Model performance metrics must be calculated on labeled test datasets. VeriTrust will publish benchmark results after controlled evaluation with documented datasets, sampling rules, and review methodology.

Until that work is complete, scan results should be treated as AI-assisted risk signals for triage rather than legal, forensic, or final proof.

Deepfake model evaluation

Deepfake evaluation will measure how the configured image models perform on labeled real and synthetic image datasets. Benchmark results will be published after evaluation on labeled test datasets.

  • Results will separate real-image and synthetic-image classes.
  • Evaluation notes will document image quality, face visibility, preprocessing, and dataset source limits.
  • Model scores will remain probability-style signals, not visual forensic findings.

Phishing model evaluation

Phishing evaluation will compare model predictions and rule-based indicators against labeled phishing, scam, suspicious, and legitimate message datasets.

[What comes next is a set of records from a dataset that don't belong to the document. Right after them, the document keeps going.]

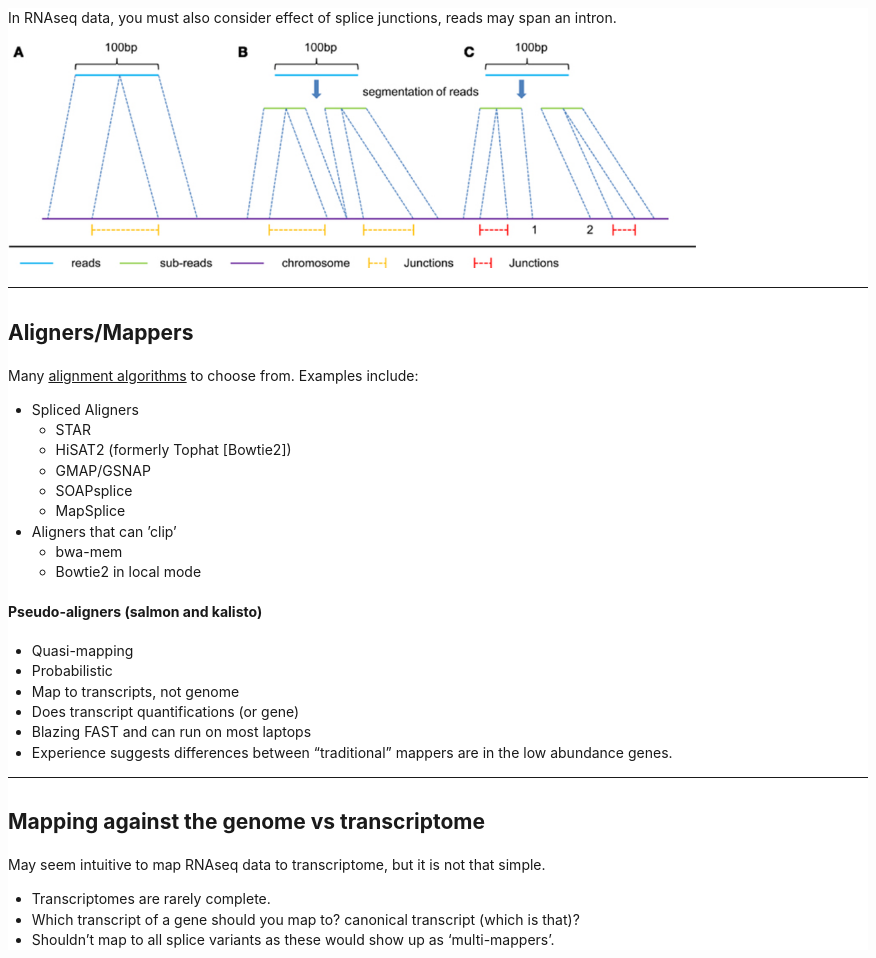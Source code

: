In RNAseq data, you must also consider effect of splice junctions, reads may span an intron.

<img src="alignment_mm_figures/alignment_figure1.png" alt="alignment_figure1" width="80%"/>

<iframe width="80%" src="https://www.youtube.com/embed/_asGjfCTLNE" frameborder="0" allow="accelerometer; autoplay; encrypted-media; gyroscope; picture-in-picture" allowfullscreen></iframe>

---
## Aligners/Mappers
Many [alignment algorithms](https://en.wikipedia.org/wiki/List_of_sequence_alignment_software
) to choose from. Examples include:
* Spliced Aligners
  * STAR
  * HiSAT2 (formerly Tophat [Bowtie2])
  * GMAP/GSNAP
  * SOAPsplice
  * MapSplice
* Aligners that can ’clip’
  * bwa-mem
  * Bowtie2 in local mode

#### Pseudo-aligners (salmon and kalisto)
* Quasi-mapping
* Probabilistic
* Map to transcripts, not genome
* Does transcript quantifications (or gene)
* Blazing FAST and can run on most laptops
* Experience suggests differences between “traditional” mappers are in the low abundance genes.

---
## Mapping against the genome vs transcriptome

May seem intuitive to map RNAseq data to transcriptome, but it is not that simple.
  * Transcriptomes are rarely complete.
  * Which transcript of a gene should you map to? canonical transcript (which is that)?
  * Shouldn’t map to all splice variants as these would show up as ‘multi-mappers’.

  • Evaluation will track performance across email, SMS, URLs, and short-form messages.
  • Rule indicators will be assessed separately from model-only predictions.
  • Benchmark results will not claim that low-risk messages are proven safe.

Planned metrics

  • Accuracy, precision, recall, and F1 score after labeled evaluation.
  • False positive and false negative rates by scan type.
  • Confusion matrices for each evaluated model and dataset split.
  • Latency and fallback frequency under production-like conditions.

Dataset notes

Dataset documentation will describe source, labeling process, sampling approach, known bias, and exclusions. Public and internal datasets may produce different results, so each benchmark will identify the dataset it used.

Limitations

  • False positives can incorrectly flag benign content as suspicious.
  • False negatives can miss risky content, especially when attackers change wording, domains, or visual generation methods.
  • Model fallback can change score distributions because a different model handled the request.
  • High-impact cases should include manual review and trusted source verification.